TRIPS goes behind the scenes at Tucson International Airport


Maryellen Farmer

Quail Creek residents know well what the Tucson Airport experience is for a harried traveler, but those taking the TRIPS Behind the Scenes Tour got an insider’s view of areas that passengers would never see and learned about the history of Tucson International Airport.

Tucson Airport is celebrating 90 years of air service, beginning with Standard Air (a prior name of American Airlines) operating the mail route to southern Arizona. The original airport, located at the Nogales Rodeo Grounds, was the first municipal airport in the nation. Its first commercial airline, Frontier, began flights in 1950, and its first international airline was Aeronaves de Mexico. Today’s airport consists of over 8,500 acres at the TIA site, includes 130 buildings, and accommodates about 60 tenants. Some of these tenants include Raytheon, Skywest, Bombardier, the nation’s largest Air National Guard Base, and a facility for training pilots from allied foreign nations. A 28-million-dollar improvement project is underway, and new routes are expected soon from Sun Country and Alaska Airlines.

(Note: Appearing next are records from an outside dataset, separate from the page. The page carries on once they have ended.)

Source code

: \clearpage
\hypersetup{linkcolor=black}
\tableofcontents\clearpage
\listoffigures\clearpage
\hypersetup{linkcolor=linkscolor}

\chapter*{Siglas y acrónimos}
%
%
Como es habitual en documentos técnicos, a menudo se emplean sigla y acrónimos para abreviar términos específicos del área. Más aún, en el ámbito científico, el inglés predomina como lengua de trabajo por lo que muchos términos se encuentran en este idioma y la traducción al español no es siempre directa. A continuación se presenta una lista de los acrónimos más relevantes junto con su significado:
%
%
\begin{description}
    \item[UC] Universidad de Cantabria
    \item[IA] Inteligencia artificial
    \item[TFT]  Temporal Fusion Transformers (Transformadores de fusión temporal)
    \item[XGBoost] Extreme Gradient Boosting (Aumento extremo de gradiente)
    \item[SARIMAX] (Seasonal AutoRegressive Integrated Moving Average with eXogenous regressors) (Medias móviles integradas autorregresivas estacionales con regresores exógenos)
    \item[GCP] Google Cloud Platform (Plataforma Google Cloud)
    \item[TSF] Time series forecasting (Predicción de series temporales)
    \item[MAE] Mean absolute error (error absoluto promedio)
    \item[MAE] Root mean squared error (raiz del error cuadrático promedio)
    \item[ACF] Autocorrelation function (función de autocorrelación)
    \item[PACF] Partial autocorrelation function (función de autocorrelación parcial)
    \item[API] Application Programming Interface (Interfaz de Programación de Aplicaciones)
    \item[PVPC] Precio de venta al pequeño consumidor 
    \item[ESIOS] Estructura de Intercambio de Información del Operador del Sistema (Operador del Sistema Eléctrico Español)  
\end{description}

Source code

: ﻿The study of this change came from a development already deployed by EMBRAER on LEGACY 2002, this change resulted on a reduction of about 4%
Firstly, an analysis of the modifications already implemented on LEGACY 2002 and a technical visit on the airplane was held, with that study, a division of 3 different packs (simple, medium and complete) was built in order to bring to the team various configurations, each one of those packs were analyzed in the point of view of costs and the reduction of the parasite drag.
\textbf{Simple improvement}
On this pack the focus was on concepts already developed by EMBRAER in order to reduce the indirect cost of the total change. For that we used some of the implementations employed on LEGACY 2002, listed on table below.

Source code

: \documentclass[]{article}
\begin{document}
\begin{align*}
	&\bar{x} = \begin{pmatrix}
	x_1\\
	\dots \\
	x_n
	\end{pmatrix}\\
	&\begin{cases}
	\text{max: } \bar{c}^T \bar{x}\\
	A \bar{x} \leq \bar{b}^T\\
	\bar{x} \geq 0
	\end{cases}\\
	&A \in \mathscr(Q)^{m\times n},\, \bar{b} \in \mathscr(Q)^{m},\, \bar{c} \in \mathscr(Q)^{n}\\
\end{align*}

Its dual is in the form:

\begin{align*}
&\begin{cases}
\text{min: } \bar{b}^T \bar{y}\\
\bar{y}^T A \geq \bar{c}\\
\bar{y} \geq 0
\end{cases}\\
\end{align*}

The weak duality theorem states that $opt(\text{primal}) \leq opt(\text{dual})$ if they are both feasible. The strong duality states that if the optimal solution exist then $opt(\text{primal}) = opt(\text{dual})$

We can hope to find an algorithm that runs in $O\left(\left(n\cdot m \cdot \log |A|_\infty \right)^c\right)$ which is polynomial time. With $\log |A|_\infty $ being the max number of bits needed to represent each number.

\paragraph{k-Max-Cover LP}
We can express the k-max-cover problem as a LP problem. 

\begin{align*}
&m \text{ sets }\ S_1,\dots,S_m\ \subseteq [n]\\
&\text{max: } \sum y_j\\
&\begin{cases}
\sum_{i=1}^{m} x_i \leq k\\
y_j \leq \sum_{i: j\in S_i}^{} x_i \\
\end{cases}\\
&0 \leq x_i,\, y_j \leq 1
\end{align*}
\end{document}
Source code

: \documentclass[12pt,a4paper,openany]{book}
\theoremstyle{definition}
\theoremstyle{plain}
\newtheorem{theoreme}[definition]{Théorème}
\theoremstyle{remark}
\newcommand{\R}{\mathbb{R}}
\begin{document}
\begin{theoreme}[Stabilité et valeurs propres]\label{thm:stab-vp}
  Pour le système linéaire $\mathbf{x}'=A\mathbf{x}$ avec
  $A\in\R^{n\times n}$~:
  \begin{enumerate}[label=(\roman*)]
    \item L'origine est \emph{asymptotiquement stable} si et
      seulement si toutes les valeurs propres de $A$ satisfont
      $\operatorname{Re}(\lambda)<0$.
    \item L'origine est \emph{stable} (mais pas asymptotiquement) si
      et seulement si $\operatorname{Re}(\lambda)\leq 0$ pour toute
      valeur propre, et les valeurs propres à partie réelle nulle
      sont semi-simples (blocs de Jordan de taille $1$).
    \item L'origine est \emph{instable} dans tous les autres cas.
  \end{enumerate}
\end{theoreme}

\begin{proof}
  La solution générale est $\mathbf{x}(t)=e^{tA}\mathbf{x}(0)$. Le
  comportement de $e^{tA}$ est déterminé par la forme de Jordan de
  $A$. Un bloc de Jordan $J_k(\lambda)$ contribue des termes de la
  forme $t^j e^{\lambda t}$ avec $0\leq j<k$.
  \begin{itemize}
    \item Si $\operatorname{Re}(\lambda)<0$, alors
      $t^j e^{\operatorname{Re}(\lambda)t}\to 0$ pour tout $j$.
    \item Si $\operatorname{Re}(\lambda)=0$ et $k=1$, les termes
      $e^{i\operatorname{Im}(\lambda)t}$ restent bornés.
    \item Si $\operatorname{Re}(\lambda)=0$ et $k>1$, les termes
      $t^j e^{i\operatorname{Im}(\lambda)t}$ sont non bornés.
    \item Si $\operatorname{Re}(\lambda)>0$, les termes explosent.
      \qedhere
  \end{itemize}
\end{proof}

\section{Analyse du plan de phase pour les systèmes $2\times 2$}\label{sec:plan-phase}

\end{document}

After a presentation, tour members visited a calm, comfortable lounge and art gallery that few travelers know exist. They went behind locked doors to visit secure operations areas where they saw what happens on the field from ground level, where luggage goes after it disappears from view at the check-in counter, and how the underground fueling system is used.

Next, the group drove a short distance to the Tucson Airport Authority Fire Station, where they spent a good deal of time checking out the oversized fire equipment and watched demonstrations of the equipment in action, showing how aircraft and fuel fires are fought. Visitors were also given a demonstration of the “jaws of life” and allowed an opportunity to sit in the driver’s seat of the fire trucks.

The tour ended at the TTT Truck Stop on Benson Highway, where the tour members had lunch at Chef Omar’s Highway Diner.